Mektubu yazarken biraz hava alayım diye dışarı çıktım. Mehtap adındaki evimin prensesi kedim gelmemişti. Onu da merak etmiştim. Dışarı çıkar çıkmaz ne görsem? Sana demiştim kış kapıda diye. Karabulut köyüme ilk kar düştü. Bahçem, arabanın üzeri bembeyaz olmuş. Gecenin üzerine beyaz bir yorgan örtülmüş gibi. Çok sevindim bir yandan da üzüldüm. Sen yanımda olsaydın kıran kırana kartopu oynardık! Çocukluğum düştü aklıma. Okul arkadaşlarımla ilk okulumuzun bahçesinde kartopu savaşı yapardık, gallikten kızakla kayardık. Şimdi yapayalnız karın yağışını izliyorum gözlerim dolu dolu..
Dışarıda soluklandığım kâfi, üşüdüm. İçeri giriyorum.
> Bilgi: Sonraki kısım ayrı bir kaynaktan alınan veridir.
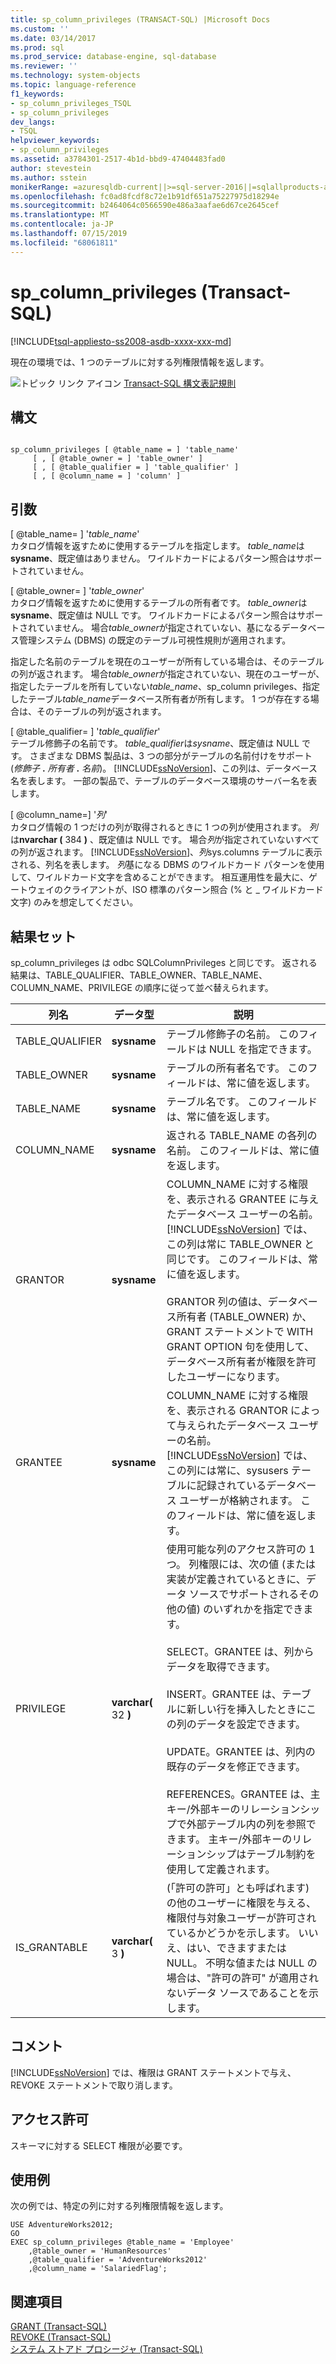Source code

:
```yaml
---
title: sp_column_privileges (TRANSACT-SQL) |Microsoft Docs
ms.custom: ''
ms.date: 03/14/2017
ms.prod: sql
ms.prod_service: database-engine, sql-database
ms.reviewer: ''
ms.technology: system-objects
ms.topic: language-reference
f1_keywords:
- sp_column_privileges_TSQL
- sp_column_privileges
dev_langs:
- TSQL
helpviewer_keywords:
- sp_column_privileges
ms.assetid: a3784301-2517-4b1d-bbd9-47404483fad0
author: stevestein
ms.author: sstein
monikerRange: =azuresqldb-current||>=sql-server-2016||=sqlallproducts-allversions||>=sql-server-linux-2017||=azuresqldb-mi-current
ms.openlocfilehash: fc0ad8fcdf8c72e1b91df651a75227975d18294e
ms.sourcegitcommit: b2464064c0566590e486a3aafae6d67ce2645cef
ms.translationtype: MT
ms.contentlocale: ja-JP
ms.lasthandoff: 07/15/2019
ms.locfileid: "68061811"
---
```

# <a name="spcolumnprivileges-transact-sql"></a>sp_column_privileges (Transact-SQL)
[!INCLUDE[tsql-appliesto-ss2008-asdb-xxxx-xxx-md](../../includes/tsql-appliesto-ss2008-asdb-xxxx-xxx-md.md)]

  現在の環境では、1 つのテーブルに対する列権限情報を返します。  
  
 ![トピック リンク アイコン](../../database-engine/configure-windows/media/topic-link.gif "トピック リンク アイコン") [Transact-SQL 構文表記規則](../../t-sql/language-elements/transact-sql-syntax-conventions-transact-sql.md)  
  
## <a name="syntax"></a>構文  
  
```  
  
sp_column_privileges [ @table_name = ] 'table_name'   
     [ , [ @table_owner = ] 'table_owner' ]   
     [ , [ @table_qualifier = ] 'table_qualifier' ]   
     [ , [ @column_name = ] 'column' ]  
```  
  
## <a name="arguments"></a>引数  
 [ @table_name= ] '*table_name*'  
 カタログ情報を返すために使用するテーブルを指定します。 *table_name*は**sysname**、既定値はありません。 ワイルドカードによるパターン照合はサポートされていません。  
  
 [ @table_owner= ] '*table_owner*'  
 カタログ情報を返すために使用するテーブルの所有者です。 *table_owner*は**sysname**、既定値は NULL です。 ワイルドカードによるパターン照合はサポートされていません。 場合*table_owner*が指定されていない、基になるデータベース管理システム (DBMS) の既定のテーブル可視性規則が適用されます。  
  
 指定した名前のテーブルを現在のユーザーが所有している場合は、そのテーブルの列が返されます。 場合*table_owner*が指定されていない、現在のユーザーが、指定したテーブルを所有していない*table_name*、sp_column privileges、指定したテーブル*table_name*データベース所有者が所有します。 1 つが存在する場合は、そのテーブルの列が返されます。  
  
 [ @table_qualifier= ] '*table_qualifier*'  
 テーブル修飾子の名前です。 *table_qualifier*は*sysname*、既定値は NULL です。 さまざまな DBMS 製品は、3 つの部分がテーブルの名前付けをサポート (_修飾子_ **.** _所有者_ **.** _名前_)。 [!INCLUDE[ssNoVersion](../../includes/ssnoversion-md.md)]、この列は、データベース名を表します。 一部の製品で、テーブルのデータベース環境のサーバー名を表します。  
  
 [ @column_name=] '*列*'  
 カタログ情報の 1 つだけの列が取得されるときに 1 つの列が使用されます。 *列*は**nvarchar (** 384 **)** 、既定値は NULL です。 場合*列*が指定されていないすべての列が返されます。 [!INCLUDE[ssNoVersion](../../includes/ssnoversion-md.md)]、*列*sys.columns テーブルに表示される、列名を表します。 *列*基になる DBMS のワイルドカード パターンを使用して、ワイルドカード文字を含めることができます。 相互運用性を最大に、ゲートウェイのクライアントが、ISO 標準のパターン照合 (% と _ ワイルドカード文字) のみを想定してください。  
  
## <a name="result-sets"></a>結果セット  
 sp_column_privileges は odbc SQLColumnPrivileges と同じです。 返される結果は、TABLE_QUALIFIER、TABLE_OWNER、TABLE_NAME、COLUMN_NAME、PRIVILEGE の順序に従って並べ替えられます。  
  
|列名|データ型|説明|  
|-----------------|---------------|-----------------|  
|TABLE_QUALIFIER|**sysname**|テーブル修飾子の名前。 このフィールドは NULL を指定できます。|  
|TABLE_OWNER|**sysname**|テーブルの所有者名です。 このフィールドは、常に値を返します。|  
|TABLE_NAME|**sysname**|テーブル名です。 このフィールドは、常に値を返します。|  
|COLUMN_NAME|**sysname**|返される TABLE_NAME の各列の名前。 このフィールドは、常に値を返します。|  
|GRANTOR|**sysname**|COLUMN_NAME に対する権限を、表示される GRANTEE に与えたデータベース ユーザーの名前。 [!INCLUDE[ssNoVersion](../../includes/ssnoversion-md.md)] では、この列は常に TABLE_OWNER と同じです。 このフィールドは、常に値を返します。<br /><br /> GRANTOR 列の値は、データベース所有者 (TABLE_OWNER) か、GRANT ステートメントで WITH GRANT OPTION 句を使用して、データベース所有者が権限を許可したユーザーになります。|  
|GRANTEE|**sysname**|COLUMN_NAME に対する権限を、表示される GRANTOR によって与えられたデータベース ユーザーの名前。 [!INCLUDE[ssNoVersion](../../includes/ssnoversion-md.md)] では、この列には常に、sysusers テーブルに記録されているデータベース ユーザーが格納されます。 このフィールドは、常に値を返します。|  
|PRIVILEGE|**varchar(** 32 **)**|使用可能な列のアクセス許可の 1 つ。 列権限には、次の値 (または実装が定義されているときに、データ ソースでサポートされるその他の値) のいずれかを指定できます。<br /><br /> SELECT。GRANTEE は、列からデータを取得できます。<br /><br /> INSERT。GRANTEE は、テーブルに新しい行を挿入したときにこの列のデータを設定できます。<br /><br /> UPDATE。GRANTEE は、列内の既存のデータを修正できます。<br /><br /> REFERENCES。GRANTEE は、主キー/外部キーのリレーションシップで外部テーブル内の列を参照できます。 主キー/外部キーのリレーションシップはテーブル制約を使用して定義されます。|  
|IS_GRANTABLE|**varchar(** 3 **)**|(「許可の許可」とも呼ばれます) の他のユーザーに権限を与える、権限付与対象ユーザーが許可されているかどうかを示します。 いいえ、はい、できますまたは NULL。 不明な値または NULL の場合は、"許可の許可" が適用されないデータ ソースであることを示します。|  
  
## <a name="remarks"></a>コメント  
 [!INCLUDE[ssNoVersion](../../includes/ssnoversion-md.md)] では、権限は GRANT ステートメントで与え、REVOKE ステートメントで取り消します。  
  
## <a name="permissions"></a>アクセス許可  
 スキーマに対する SELECT 権限が必要です。  
  
## <a name="examples"></a>使用例  
 次の例では、特定の列に対する列権限情報を返します。  
  
```  
USE AdventureWorks2012;  
GO  
EXEC sp_column_privileges @table_name = 'Employee'   
    ,@table_owner = 'HumanResources'  
    ,@table_qualifier = 'AdventureWorks2012'  
    ,@column_name = 'SalariedFlag';  
```  
  
## <a name="see-also"></a>関連項目  
 [GRANT &#40;Transact-SQL&#41;](../../t-sql/statements/grant-transact-sql.md)   
 [REVOKE &#40;Transact-SQL&#41;](../../t-sql/statements/revoke-transact-sql.md)   
 [システム ストアド プロシージャ &#40;Transact-SQL&#41;](../../relational-databases/system-stored-procedures/system-stored-procedures-transact-sql.md)  
  
  
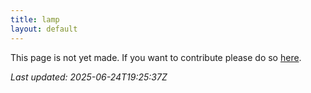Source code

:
 ```yaml
---
title: lamp
layout: default
---
```


This page is not yet made. If you want to contribute please do so [here](https://github.com/CrazyH2/Bigstone/blob/wiki/components/lamp.md).

_Last updated: 2025-06-24T19:25:37Z_
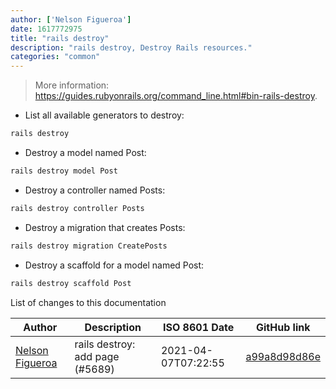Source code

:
 ```yaml
---
author: ['Nelson Figueroa']
date: 1617772975
title: "rails destroy"
description: "rails destroy, Destroy Rails resources."
categories: "common"
---
```

> More information: <https://guides.rubyonrails.org/command_line.html#bin-rails-destroy>.

- List all available generators to destroy:

```bash
rails destroy
```

- Destroy a model named Post:

```bash
rails destroy model Post
```

- Destroy a controller named Posts:

```bash
rails destroy controller Posts
```

- Destroy a migration that creates Posts:

```bash
rails destroy migration CreatePosts
```

- Destroy a scaffold for a model named Post:

```bash
rails destroy scaffold Post
```
List of changes to this documentation


Author | Description | ISO 8601 Date | GitHub link
------|-----|-----|-----
[Nelson Figueroa](mailto:30811275+nelsonfigueroa@users.noreply.github.com) | rails destroy: add page (#5689) | 2021-04-07T07:22:55 | [a99a8d98d86e](https://github.com/tldr-pages/tldr/commit/a99a8d98d86e857ab1174804cfbecf8b170f9cd7)

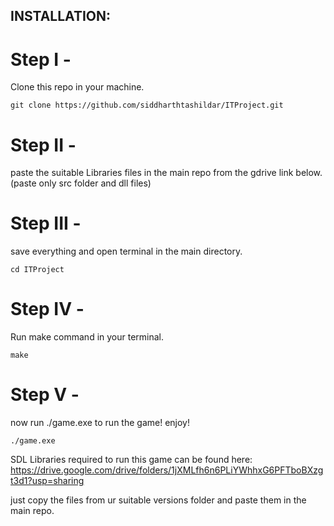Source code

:## **INSTALLATION:**

# Step I - 
Clone this repo in your machine.

```git clone https://github.com/siddharthtashildar/ITProject.git```

# Step II - 
paste the suitable Libraries files in the main repo from the gdrive link below.(paste only src folder and dll files)

# Step III - 
save everything and open terminal in the main directory.

```cd ITProject```

# Step IV - 
Run make command in your terminal.

```make```

# Step V - 
now run ./game.exe to run the game! enjoy!

```./game.exe```

SDL Libraries required to run this game can be found here:
https://drive.google.com/drive/folders/1jXMLfh6n6PLiYWhhxG6PFTboBXzgt3d1?usp=sharing

just copy the files from ur suitable versions folder and paste them in the main repo.

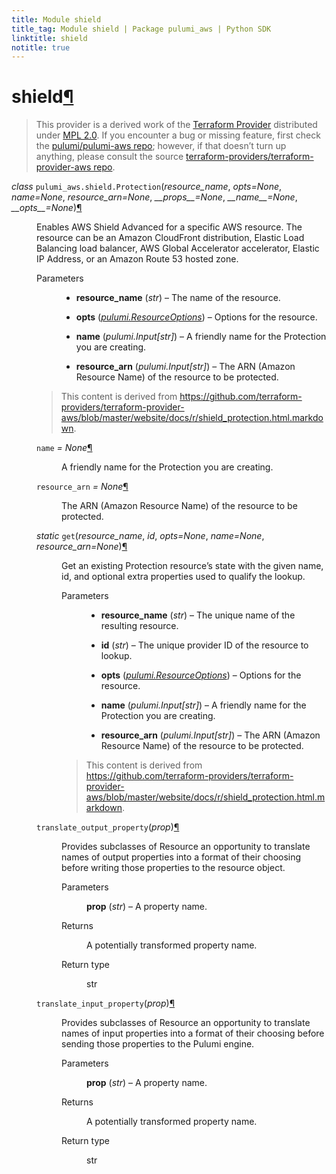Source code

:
 ```yaml
---
title: Module shield
title_tag: Module shield | Package pulumi_aws | Python SDK
linktitle: shield
notitle: true
---
```


<div class="section" id="shield">
<h1>shield<a class="headerlink" href="#shield" title="Permalink to this headline">¶</a></h1>
<blockquote>
<div><p>This provider is a derived work of the <a class="reference external" href="https://github.com/terraform-providers/terraform-provider-aws">Terraform Provider</a> distributed under
<a class="reference external" href="https://www.mozilla.org/en-US/MPL/2.0/">MPL 2.0</a>. If you encounter a bug or missing feature, first check the
<a class="reference external" href="https://github.com/pulumi/pulumi-aws/issues">pulumi/pulumi-aws repo</a>; however, if that doesn’t turn up
anything, please consult the source <a class="reference external" href="https://github.com/terraform-providers/terraform-provider-aws/issues">terraform-providers/terraform-provider-aws repo</a>.</p>
</div></blockquote>
<span class="target" id="module-pulumi_aws.shield"></span><dl class="class">
<dt id="pulumi_aws.shield.Protection">
<em class="property">class </em><code class="sig-prename descclassname">pulumi_aws.shield.</code><code class="sig-name descname">Protection</code><span class="sig-paren">(</span><em class="sig-param">resource_name</em>, <em class="sig-param">opts=None</em>, <em class="sig-param">name=None</em>, <em class="sig-param">resource_arn=None</em>, <em class="sig-param">__props__=None</em>, <em class="sig-param">__name__=None</em>, <em class="sig-param">__opts__=None</em><span class="sig-paren">)</span><a class="headerlink" href="#pulumi_aws.shield.Protection" title="Permalink to this definition">¶</a></dt>
<dd><p>Enables AWS Shield Advanced for a specific AWS resource.
The resource can be an Amazon CloudFront distribution, Elastic Load Balancing load balancer, AWS Global Accelerator accelerator, Elastic IP Address, or an Amazon Route 53 hosted zone.</p>
<dl class="field-list simple">
<dt class="field-odd">Parameters</dt>
<dd class="field-odd"><ul class="simple">
<li><p><strong>resource_name</strong> (<em>str</em>) – The name of the resource.</p></li>
<li><p><strong>opts</strong> (<a class="reference internal" href="../../pulumi/#pulumi.ResourceOptions" title="pulumi.ResourceOptions"><em>pulumi.ResourceOptions</em></a>) – Options for the resource.</p></li>
<li><p><strong>name</strong> (<em>pulumi.Input</em><em>[</em><em>str</em><em>]</em>) – A friendly name for the Protection you are creating.</p></li>
<li><p><strong>resource_arn</strong> (<em>pulumi.Input</em><em>[</em><em>str</em><em>]</em>) – The ARN (Amazon Resource Name) of the resource to be protected.</p></li>
</ul>
</dd>
</dl>
<blockquote>
<div><p>This content is derived from <a class="reference external" href="https://github.com/terraform-providers/terraform-provider-aws/blob/master/website/docs/r/shield_protection.html.markdown">https://github.com/terraform-providers/terraform-provider-aws/blob/master/website/docs/r/shield_protection.html.markdown</a>.</p>
</div></blockquote>
<dl class="attribute">
<dt id="pulumi_aws.shield.Protection.name">
<code class="sig-name descname">name</code><em class="property"> = None</em><a class="headerlink" href="#pulumi_aws.shield.Protection.name" title="Permalink to this definition">¶</a></dt>
<dd><p>A friendly name for the Protection you are creating.</p>
</dd></dl>

<dl class="attribute">
<dt id="pulumi_aws.shield.Protection.resource_arn">
<code class="sig-name descname">resource_arn</code><em class="property"> = None</em><a class="headerlink" href="#pulumi_aws.shield.Protection.resource_arn" title="Permalink to this definition">¶</a></dt>
<dd><p>The ARN (Amazon Resource Name) of the resource to be protected.</p>
</dd></dl>

<dl class="method">
<dt id="pulumi_aws.shield.Protection.get">
<em class="property">static </em><code class="sig-name descname">get</code><span class="sig-paren">(</span><em class="sig-param">resource_name</em>, <em class="sig-param">id</em>, <em class="sig-param">opts=None</em>, <em class="sig-param">name=None</em>, <em class="sig-param">resource_arn=None</em><span class="sig-paren">)</span><a class="headerlink" href="#pulumi_aws.shield.Protection.get" title="Permalink to this definition">¶</a></dt>
<dd><p>Get an existing Protection resource’s state with the given name, id, and optional extra
properties used to qualify the lookup.</p>
<dl class="field-list simple">
<dt class="field-odd">Parameters</dt>
<dd class="field-odd"><ul class="simple">
<li><p><strong>resource_name</strong> (<em>str</em>) – The unique name of the resulting resource.</p></li>
<li><p><strong>id</strong> (<em>str</em>) – The unique provider ID of the resource to lookup.</p></li>
<li><p><strong>opts</strong> (<a class="reference internal" href="../../pulumi/#pulumi.ResourceOptions" title="pulumi.ResourceOptions"><em>pulumi.ResourceOptions</em></a>) – Options for the resource.</p></li>
<li><p><strong>name</strong> (<em>pulumi.Input</em><em>[</em><em>str</em><em>]</em>) – A friendly name for the Protection you are creating.</p></li>
<li><p><strong>resource_arn</strong> (<em>pulumi.Input</em><em>[</em><em>str</em><em>]</em>) – The ARN (Amazon Resource Name) of the resource to be protected.</p></li>
</ul>
</dd>
</dl>
<blockquote>
<div><p>This content is derived from <a class="reference external" href="https://github.com/terraform-providers/terraform-provider-aws/blob/master/website/docs/r/shield_protection.html.markdown">https://github.com/terraform-providers/terraform-provider-aws/blob/master/website/docs/r/shield_protection.html.markdown</a>.</p>
</div></blockquote>
</dd></dl>

<dl class="method">
<dt id="pulumi_aws.shield.Protection.translate_output_property">
<code class="sig-name descname">translate_output_property</code><span class="sig-paren">(</span><em class="sig-param">prop</em><span class="sig-paren">)</span><a class="headerlink" href="#pulumi_aws.shield.Protection.translate_output_property" title="Permalink to this definition">¶</a></dt>
<dd><p>Provides subclasses of Resource an opportunity to translate names of output properties
into a format of their choosing before writing those properties to the resource object.</p>
<dl class="field-list simple">
<dt class="field-odd">Parameters</dt>
<dd class="field-odd"><p><strong>prop</strong> (<em>str</em>) – A property name.</p>
</dd>
<dt class="field-even">Returns</dt>
<dd class="field-even"><p>A potentially transformed property name.</p>
</dd>
<dt class="field-odd">Return type</dt>
<dd class="field-odd"><p>str</p>
</dd>
</dl>
</dd></dl>

<dl class="method">
<dt id="pulumi_aws.shield.Protection.translate_input_property">
<code class="sig-name descname">translate_input_property</code><span class="sig-paren">(</span><em class="sig-param">prop</em><span class="sig-paren">)</span><a class="headerlink" href="#pulumi_aws.shield.Protection.translate_input_property" title="Permalink to this definition">¶</a></dt>
<dd><p>Provides subclasses of Resource an opportunity to translate names of input properties into
a format of their choosing before sending those properties to the Pulumi engine.</p>
<dl class="field-list simple">
<dt class="field-odd">Parameters</dt>
<dd class="field-odd"><p><strong>prop</strong> (<em>str</em>) – A property name.</p>
</dd>
<dt class="field-even">Returns</dt>
<dd class="field-even"><p>A potentially transformed property name.</p>
</dd>
<dt class="field-odd">Return type</dt>
<dd class="field-odd"><p>str</p>
</dd>
</dl>
</dd></dl>

</dd></dl>

</div>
Çayda demlenmiş sobanın üzerinde. Çayımı yudumlarken SEVGİLİM romanıma kaldığım yerden devam edeceğim. Soluksuz bitiresim geliyor bu gece.
Satırlarıma burada nokta koyarken ak pak nurlu anlından öpüyorum bi tanem. Allah’a emanetimsin oralarda. Gözlerim yollarda; hep öyle de olacak sen gelinceye dek!
Sevgilerim bir ömür...
Aşkın Zafer
Zafer Direniş
...
Özlemin pembe kâğıda döküldü bugün...
YORUMLAR
Henüz yorum yapılmamış.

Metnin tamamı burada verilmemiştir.